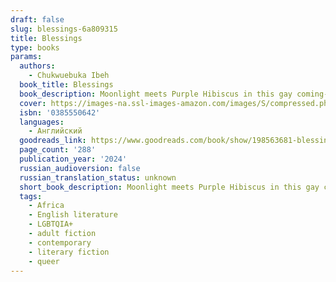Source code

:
 ```yaml
---
draft: false
slug: blessings-6a809315
title: Blessings
type: books
params:
  authors:
    - Chukwuebuka Ibeh
  book_title: Blessings
  book_description: Moonlight meets Purple Hibiscus in this gay coming-of-age novel from an astonishing young talent, set in post-military Nigeria and culminating in the Same-Sex Marriage Prohibition Act of 2014.Obiefuna has always been the black sheep of his family—sensitive where his father, Anozie, is pragmatic, a dancer where his brother, Ekene, is a natural athlete. But when an intimate connection blossoms between Obiefuna and a boy from a nearby village, happiness is fleeting once his father catches them together and banishes him to boarding school.Obiefuna finds and hides who he truly is as he navigates his new school’s strict hierarchy and unpredictable violence. Back home, his mother Uzoamaka must contend with the absence of her beloved son, her husband’s cryptic reasons for sending him away, and the hard truths that they’ve all been hiding from. As Nigeria teeters on the brink of criminalizing same-sex relationships, Obiefuna’s life, or the life he wants to live, becomes even further out of a reach and more dangerous than ever before.Told from the alternating perspectives of Obiefuna and Uzoamaka, Blessings is an elegant and exquisitely moving story that asks how to live freely in a country that forbids one’s truest self, and the love that can flourish in spite of it all.
  cover: https://images-na.ssl-images-amazon.com/images/S/compressed.photo.goodreads.com/books/1696973052i/198563681.jpg
  isbn: '0385550642'
  languages:
    - Английский
  goodreads_link: https://www.goodreads.com/book/show/198563681-blessings
  page_count: '288'
  publication_year: '2024'
  russian_audioversion: false
  russian_translation_status: unknown
  short_book_description: Moonlight meets Purple Hibiscus in this gay coming-of-age novel from an astonishing young talent, set in post-military Nigeria and culminating in the Same-Sex Marriage Prohibition Act of...
  tags:
    - Africa
    - English literature
    - LGBTQIA+
    - adult fiction
    - contemporary
    - literary fiction
    - queer
---
```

REQUIREMENT:
Report how many lines in this data include the string "false", and nothing else.

PROBLEM SOLUTION:
2